> TASK OBJECTIVE: Omit the pictures and output exactly the lines from the start of the entries through the line containing "the parallelization benefits".

> EXERCISE INPUTS:
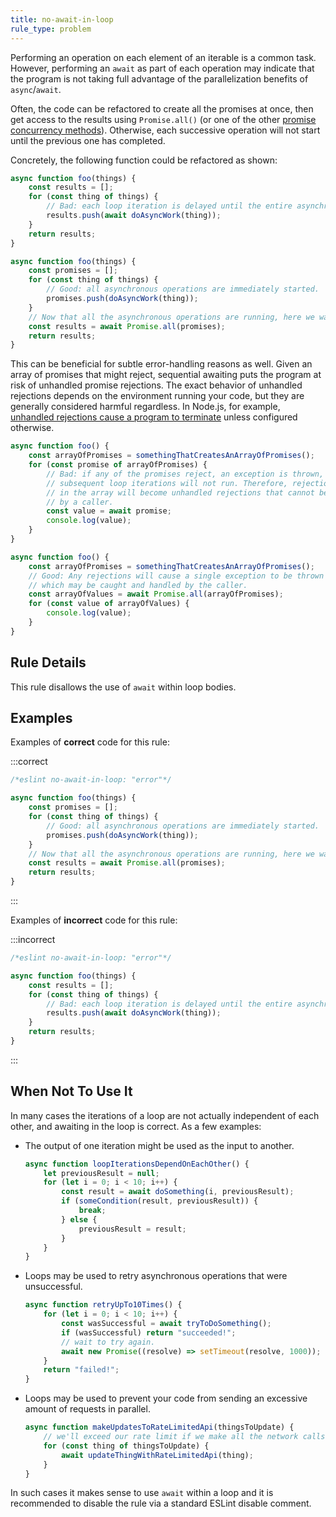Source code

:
 ```yaml
---
title: no-await-in-loop
rule_type: problem
---
```


Performing an operation on each element of an iterable is a common task. However, performing an
`await` as part of each operation may indicate that the program is not taking full advantage of
the parallelization benefits of `async`/`await`.

Often, the code can be refactored to create all the promises at once, then get access to the
results using `Promise.all()` (or one of the other [promise concurrency methods](https://developer.mozilla.org/en-US/docs/Web/JavaScript/Reference/Global_Objects/Promise#promise_concurrency)). Otherwise, each successive operation will not start until the
previous one has completed.

Concretely, the following function could be refactored as shown:

```js
async function foo(things) {
    const results = [];
    for (const thing of things) {
        // Bad: each loop iteration is delayed until the entire asynchronous operation completes
        results.push(await doAsyncWork(thing));
    }
    return results;
}
```

```js
async function foo(things) {
    const promises = [];
    for (const thing of things) {
        // Good: all asynchronous operations are immediately started.
        promises.push(doAsyncWork(thing));
    }
    // Now that all the asynchronous operations are running, here we wait until they all complete.
    const results = await Promise.all(promises);
    return results;
}
```

This can be beneficial for subtle error-handling reasons as well. Given an array of promises that might reject,
sequential awaiting puts the program at risk of unhandled promise rejections. The exact behavior of unhandled
rejections depends on the environment running your code, but they are generally considered harmful regardless.
In Node.js, for example, [unhandled rejections cause a program to terminate](https://nodejs.org/api/cli.html#--unhandled-rejectionsmode) unless configured otherwise.

```js
async function foo() {
    const arrayOfPromises = somethingThatCreatesAnArrayOfPromises();
    for (const promise of arrayOfPromises) {
        // Bad: if any of the promises reject, an exception is thrown, and
        // subsequent loop iterations will not run. Therefore, rejections later
        // in the array will become unhandled rejections that cannot be caught
        // by a caller.
        const value = await promise;
        console.log(value);
    }
}
```

```js
async function foo() {
    const arrayOfPromises = somethingThatCreatesAnArrayOfPromises();
    // Good: Any rejections will cause a single exception to be thrown here,
    // which may be caught and handled by the caller.
    const arrayOfValues = await Promise.all(arrayOfPromises);
    for (const value of arrayOfValues) {
        console.log(value);
    }
}
```

## Rule Details

This rule disallows the use of `await` within loop bodies.

## Examples

Examples of **correct** code for this rule:

:::correct

```js
/*eslint no-await-in-loop: "error"*/

async function foo(things) {
    const promises = [];
    for (const thing of things) {
        // Good: all asynchronous operations are immediately started.
        promises.push(doAsyncWork(thing));
    }
    // Now that all the asynchronous operations are running, here we wait until they all complete.
    const results = await Promise.all(promises);
    return results;
}
```

:::

Examples of **incorrect** code for this rule:

:::incorrect

```js
/*eslint no-await-in-loop: "error"*/

async function foo(things) {
    const results = [];
    for (const thing of things) {
        // Bad: each loop iteration is delayed until the entire asynchronous operation completes
        results.push(await doAsyncWork(thing));
    }
    return results;
}
```

:::

## When Not To Use It

In many cases the iterations of a loop are not actually independent of each other, and awaiting in
the loop is correct. As a few examples:

- The output of one iteration might be used as the input to another.

    ```js
    async function loopIterationsDependOnEachOther() {
        let previousResult = null;
        for (let i = 0; i < 10; i++) {
            const result = await doSomething(i, previousResult);
            if (someCondition(result, previousResult)) {
                break;
            } else {
                previousResult = result;
            }
        }
    }
    ```

- Loops may be used to retry asynchronous operations that were unsuccessful.

    ```js
    async function retryUpTo10Times() {
        for (let i = 0; i < 10; i++) {
            const wasSuccessful = await tryToDoSomething();
            if (wasSuccessful) return "succeeded!";
            // wait to try again.
            await new Promise((resolve) => setTimeout(resolve, 1000));
        }
        return "failed!";
    }
    ```

- Loops may be used to prevent your code from sending an excessive amount of requests in parallel.

    ```js
    async function makeUpdatesToRateLimitedApi(thingsToUpdate) {
        // we'll exceed our rate limit if we make all the network calls in parallel.
        for (const thing of thingsToUpdate) {
            await updateThingWithRateLimitedApi(thing);
        }
    }
    ```

In such cases it makes sense to use `await` within a
loop and it is recommended to disable the rule via a standard ESLint disable comment.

> COMPLETED TASK:
Source code

:
 ```yaml
---
title: no-await-in-loop
rule_type: problem
---
```


Performing an operation on each element of an iterable is a common task. However, performing an
`await` as part of each operation may indicate that the program is not taking full advantage of
the parallelization benefits of `async`/`await`.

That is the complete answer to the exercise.